10 Dec 2017 at 17:34

This is an article I wrote for the Saturday edition of the ‘i’ newspaper on Saturday. It was published HERE.

‘It’s all about you, isn’t it?’ wrote the rather angry listener who texted my LBC radio show. ‘How dare you question the Prime Minister like that!’ How dare I, indeed. And there was me thinking that I was doing my job.

Back in early October, Theresa May came to my studio to take calls from our listeners. It was her first interview after THAT speech. She was doing rather well until I asked the Prime Minister if she would now vote Leave if there were another referendum. She failed to give me an answer, so I pushed her.

And then pushed her again. And again.

Each time I did it politely, with no sense of haranguing. That part of the interview was analysed on virtually every political and news show in the country over the next 48 hours. Piers Morgan reckoned it was the best question anyone had ever asked any politician this year. Stroke my ego as it might, it did leave me thinking a lot about the state of political interviewing in this country.

Back in the 1980s prime ministers only ever gave four or five set piece interviews a year. They had a sense of occasion about them, and they each lasted between 30 minutes and an hour. The advent of twenty-four hour news channels changed all that. Tony Blair and David Cameron would be interviewed on radio or television virtually every day. The provision of news on the internet changed things even more. Ninety second clips are de rigueur and news producers assume their audiences have the attention span of a flea.

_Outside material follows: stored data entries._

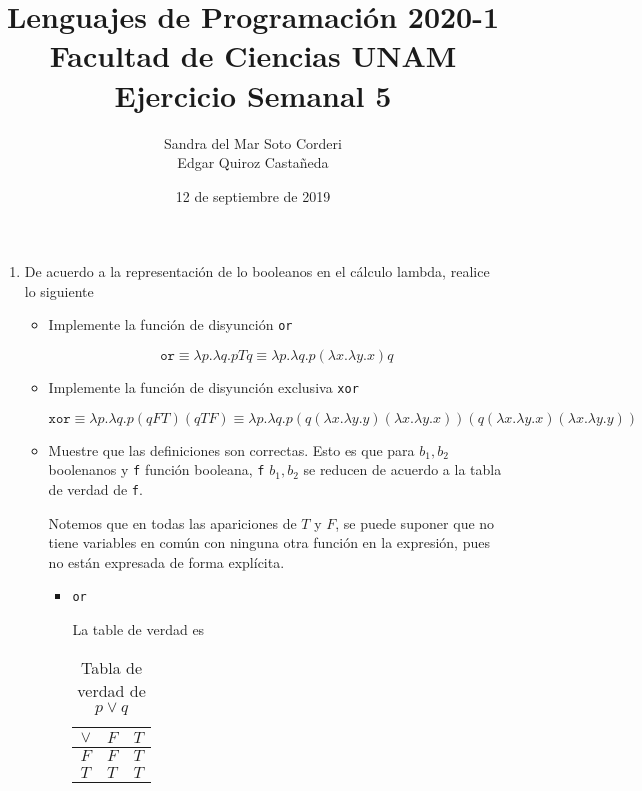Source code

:\documentclass{article}
\title{
    Lenguajes de Programación 2020-1 \\
    Facultad de Ciencias UNAM \\
    Ejercicio Semanal 5
}
\author{
    Sandra del Mar Soto Corderi \\
    Edgar Quiroz Castañeda
}
\date{
    12 de septiembre de 2019
}
\begin{document}
    \maketitle
    \begin{enumerate}
        \item {
            De acuerdo a la representación de lo booleanos en el cálculo lambda,
            realice lo siguiente
            \begin{itemize}
                \item {
                    Implemente la función de disyunción \texttt{or}

                    \[
                        \texttt{or} \equiv 
                        \lambda p. \lambda q. p T q
                        \equiv \lambda p. \lambda q. p (\lambda x. \lambda y. x) q 
                    \]
                }
                \item {
                    Implemente la función de disyunción exclusiva \texttt{xor}

                    \[
                        \texttt{xor} \equiv 
                        \lambda p. \lambda q. p (q F T) (q T F)
                        \equiv \lambda p. \lambda q. p 
                        (q (\lambda x. \lambda y. y) (\lambda x. \lambda y. x)) 
                        (q (\lambda x. \lambda y. x) (\lambda x. \lambda y. y))
                    \]
                }
                \item {
                    Muestre que las definiciones son correctas. Esto es que para
                    $b_1, b_2$ boolenanos y \texttt{f} función booleana,
                    \texttt{f} $b_1, b_2$ se reducen de acuerdo a la tabla de
                    verdad de \texttt{f}.

                    Notemos que en todas las apariciones de $T$ y $F$, se puede
                    suponer que no tiene variables en común con ninguna otra
                    función en la expresión, pues no están expresada de forma
                    explícita.
                    \begin{itemize}
                        \item {
                            \texttt{or}

                            La table de verdad es 

                            \begin{table}[H]
                                \centering
                                \begin{tabular}{|l|l|l|}
                                    \hline
                                    $\lor$ & $F$ & $T$ \\ \hline
                                    $F$    & $F$ & $T$ \\ \hline
                                    $T$    & $T$ & $T$ \\ \hline
                                \end{tabular}
                                \caption{Tabla de verdad de $p \lor q$}
                                \label{tab:truth_or}
                            \end{table}

}
\end{itemize}}
\end{itemize}}
\end{enumerate}
\end{document}
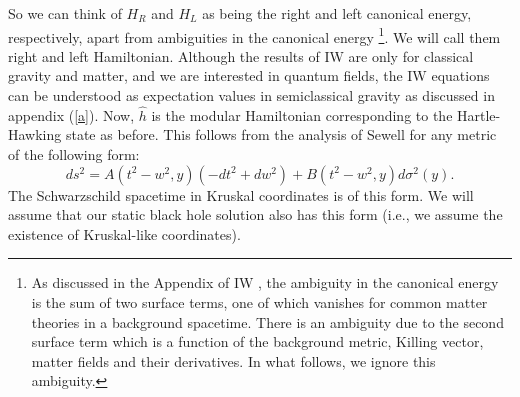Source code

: \documentclass[12pt]{article}
\begin{document}
 So we can think of $H_R$ and $H_L$ as being the right and left canonical energy, respectively, apart from ambiguities in the canonical energy \footnote{As discussed in the Appendix of IW \cite{VR}, the ambiguity in the canonical energy is the sum of two surface terms, one of which vanishes for common matter theories in a background spacetime. There is an ambiguity due to the second surface term which is a function of the background metric, Killing vector, matter fields and their derivatives. In what follows, we ignore this ambiguity.}. We will call them right and left Hamiltonian. Although the results of IW are only for classical gravity and matter, and we are interested in quantum fields, the IW equations can be understood as expectation values in semiclassical gravity as discussed in appendix (\ref{a}). Now, $\hat{h}$ is the modular Hamiltonian corresponding to the Hartle-Hawking state as before. This follows from the analysis of Sewell \cite{GS} for any metric of the following form:
\begin{equation}
ds^2 = A(t^2 - w^2, y)(- dt^2 + dw^2) + B(t^2 - w^2,y) d\sigma^2(y).
\end{equation}
The Schwarzschild spacetime in Kruskal coordinates is of this form. We will assume that our static black hole solution also has this form (i.e., we assume the existence of Kruskal-like coordinates).
\end{document}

All this has fed into a ‘gotcha’ narrative where news organisations feel that if they haven’t skewered a politician in an interview, the interviewer has somehow failed. If there isn’t a ‘news line’ from an interview, what was the point of it? interviewing is not a contact sport, or at least it shouldn’t be. The idea that interviews should primarily be about eliciting information to educate and inform the viewer/listener is for the birds nowadays.

Yes, of course it’s about holding politicians to account, but to go into every interview and intend to score points, as so many interviewers (or their producers) seem to want to do, is to short-change the listener.

Nick Ferrari has a reputation as a dogged interviewer, but many of his most newsworthy interviews have come when he has allowed the politician to commit hara-kari, as Diane Abbott knows only too well. LBC’s Shelagh Fogarty has a unique talent of appearing to question in a softly-softly manner, but boy oh boy, if she feels she’s being played, watch her bare her teeth. And that’s how it should be.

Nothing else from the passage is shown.